Se nem os católicos medievais consideram legítimo um "Públio Lêntulo" fictício, se os "espíritas" o consideram, então a coisa se agrava. Sobretudo quando, contrariando as regras das castas familiares das elites do Império Romano, um Publius Lentulus que, tendo como esposa Lívia, batizasse sua filha com o nome de Flávia, e não Livina ou Cornélia (de Cornelius, segundo nome de Publius) e usasse a forma vulgar Lentúlia, e não Lentulina ou Lentulila, como era de regra.

Nestes momentos, o "espiritismo" torna-se católico além da conta, e, ideologicamente, chega mesmo a ser mais conservador do que certas correntes católicas. Até mesmo Alceu Amoroso Lima, que havia sido conservador em seu tempo, era bem mais progressista que Chico Xavier.

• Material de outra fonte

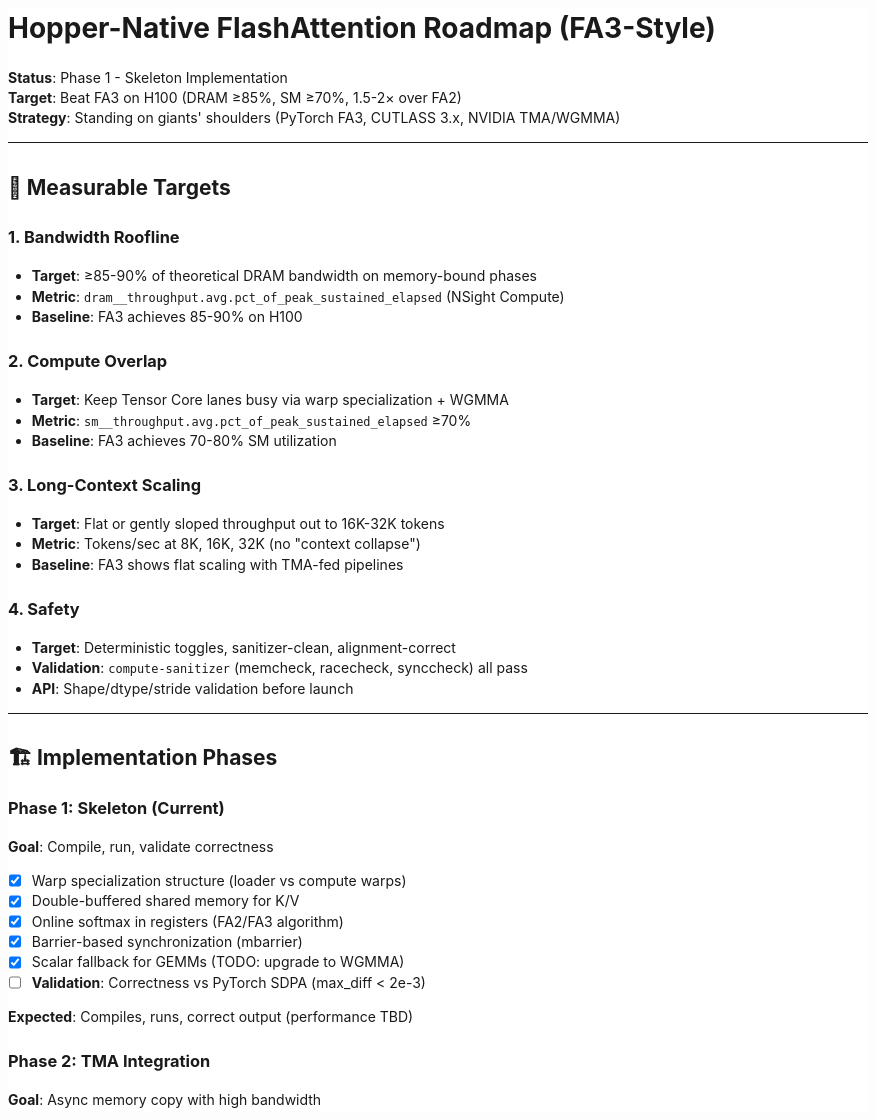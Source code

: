 # Hopper-Native FlashAttention Roadmap (FA3-Style)

**Status**: Phase 1 - Skeleton Implementation  
**Target**: Beat FA3 on H100 (DRAM ≥85%, SM ≥70%, 1.5-2× over FA2)  
**Strategy**: Standing on giants' shoulders (PyTorch FA3, CUTLASS 3.x, NVIDIA TMA/WGMMA)

---

## 🎯 Measurable Targets

### 1. **Bandwidth Roofline**
- **Target**: ≥85-90% of theoretical DRAM bandwidth on memory-bound phases
- **Metric**: `dram__throughput.avg.pct_of_peak_sustained_elapsed` (NSight Compute)
- **Baseline**: FA3 achieves 85-90% on H100

### 2. **Compute Overlap**
- **Target**: Keep Tensor Core lanes busy via warp specialization + WGMMA
- **Metric**: `sm__throughput.avg.pct_of_peak_sustained_elapsed` ≥70%
- **Baseline**: FA3 achieves 70-80% SM utilization

### 3. **Long-Context Scaling**
- **Target**: Flat or gently sloped throughput out to 16K-32K tokens
- **Metric**: Tokens/sec at 8K, 16K, 32K (no "context collapse")
- **Baseline**: FA3 shows flat scaling with TMA-fed pipelines

### 4. **Safety**
- **Target**: Deterministic toggles, sanitizer-clean, alignment-correct
- **Validation**: `compute-sanitizer` (memcheck, racecheck, synccheck) all pass
- **API**: Shape/dtype/stride validation before launch

---

## 🏗️ Implementation Phases

### **Phase 1: Skeleton (Current)**
**Goal**: Compile, run, validate correctness

- [x] Warp specialization structure (loader vs compute warps)
- [x] Double-buffered shared memory for K/V
- [x] Online softmax in registers (FA2/FA3 algorithm)
- [x] Barrier-based synchronization (mbarrier)
- [x] Scalar fallback for GEMMs (TODO: upgrade to WGMMA)
- [ ] **Validation**: Correctness vs PyTorch SDPA (max_diff < 2e-3)

**Expected**: Compiles, runs, correct output (performance TBD)

### **Phase 2: TMA Integration**
**Goal**: Async memory copy with high bandwidth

Uma comparação confirma isso. No famoso programa Pinga Fogo da TV Tupi de São Paulo, em 1971, Chico Xavier reafirmava sua defesa convicta da ditadura militar, que naqueles tempos se tornava mais cruel e sanguinária (era o ano da morte de Carlos Lamarca e do sequestro e assassinato do deputado Rubens Paiva). Alceu, que escrevia sob o codinome Tristão de Athayde (ou Tristão de Ataíde, numa grafia mais atual), já havia passado para a oposição.

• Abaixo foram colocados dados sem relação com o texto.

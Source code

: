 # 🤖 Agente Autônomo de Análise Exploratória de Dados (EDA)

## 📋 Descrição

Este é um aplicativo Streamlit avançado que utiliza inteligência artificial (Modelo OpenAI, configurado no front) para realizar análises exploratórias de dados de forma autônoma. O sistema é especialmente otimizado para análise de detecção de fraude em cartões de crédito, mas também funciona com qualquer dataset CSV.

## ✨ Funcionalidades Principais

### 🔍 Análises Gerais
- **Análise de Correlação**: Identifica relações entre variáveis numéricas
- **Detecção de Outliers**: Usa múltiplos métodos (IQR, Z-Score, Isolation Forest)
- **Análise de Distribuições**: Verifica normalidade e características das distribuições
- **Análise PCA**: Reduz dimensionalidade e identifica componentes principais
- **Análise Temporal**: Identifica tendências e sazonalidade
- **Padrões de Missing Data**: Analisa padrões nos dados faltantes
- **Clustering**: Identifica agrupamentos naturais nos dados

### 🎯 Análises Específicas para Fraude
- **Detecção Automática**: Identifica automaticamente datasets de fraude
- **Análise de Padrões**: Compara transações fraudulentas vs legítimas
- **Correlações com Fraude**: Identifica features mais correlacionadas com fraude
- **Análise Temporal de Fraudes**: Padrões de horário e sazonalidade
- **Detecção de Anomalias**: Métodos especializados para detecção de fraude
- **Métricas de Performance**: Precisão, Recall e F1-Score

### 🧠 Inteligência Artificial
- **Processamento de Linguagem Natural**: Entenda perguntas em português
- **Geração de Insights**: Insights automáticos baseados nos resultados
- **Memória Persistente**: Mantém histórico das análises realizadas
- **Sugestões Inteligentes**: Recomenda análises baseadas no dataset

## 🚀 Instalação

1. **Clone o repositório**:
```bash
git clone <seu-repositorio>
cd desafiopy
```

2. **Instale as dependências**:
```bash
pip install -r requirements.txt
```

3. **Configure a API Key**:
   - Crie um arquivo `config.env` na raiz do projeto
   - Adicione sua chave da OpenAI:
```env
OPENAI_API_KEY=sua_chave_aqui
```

A preferência dos "espíritas" ao igrejismo católico é notória. A doutrina brasileira preferiu evitar o rigor científico de Allan Kardec e abraçou a deturpação de Jean-Baptiste Roustaing. Mas como o anel precioso do roustanguismo machucava os dedos do "movimento espírita", alguns roustanguistas envergonhados (Chico e Divaldo incluídos) passaram a alegar "fidelidade absoluta a Kardec".

No entanto, é só observar os textos que publicam. Em tese, eles usam a "bondade" como um "ponto de equilíbrio" de sua dupla exposição, num lado citando as ideias de Kardec, de outro expressando a deturpação da doutrina do pedagogo francês. Acham que, só por pregarem "o amor, a fraternidade e a caridade", podem transitar entre os dois terrenos com a consciência tranquila.

Mas, prestando bem atenção, o coração bate mais forte quando os textos se voltam para as formas deturpadas da doutrina de Kardec. Quando os assuntos são as crenças igrejistas, a mitologia da fé, os milagres católicos, as passagens bíblicas e todos os dogmas e totens católicos, o entusiasmo se torna bem maior. Não se trata de fazer um Ctrl+V e Ctrl+C dos trechos kardecianos.

Daí que observa-se que, se caso os "espíritas" tiverem mesmo que adotar uma escolha sincera, despindo-se de qualquer pretensiosismo da falsa fidelidade a Allan Kardec, eles teriam optado pela deturpação católica, que lhes soa muito agradável e melíflua, sem o amargo dos questionamentos científicos que deixam os místicos inseguros diante da contestação de mitos e fantasias religiosas. Se pudessem, os "espíritas" se tornariam católicos de vez, e não espíritas.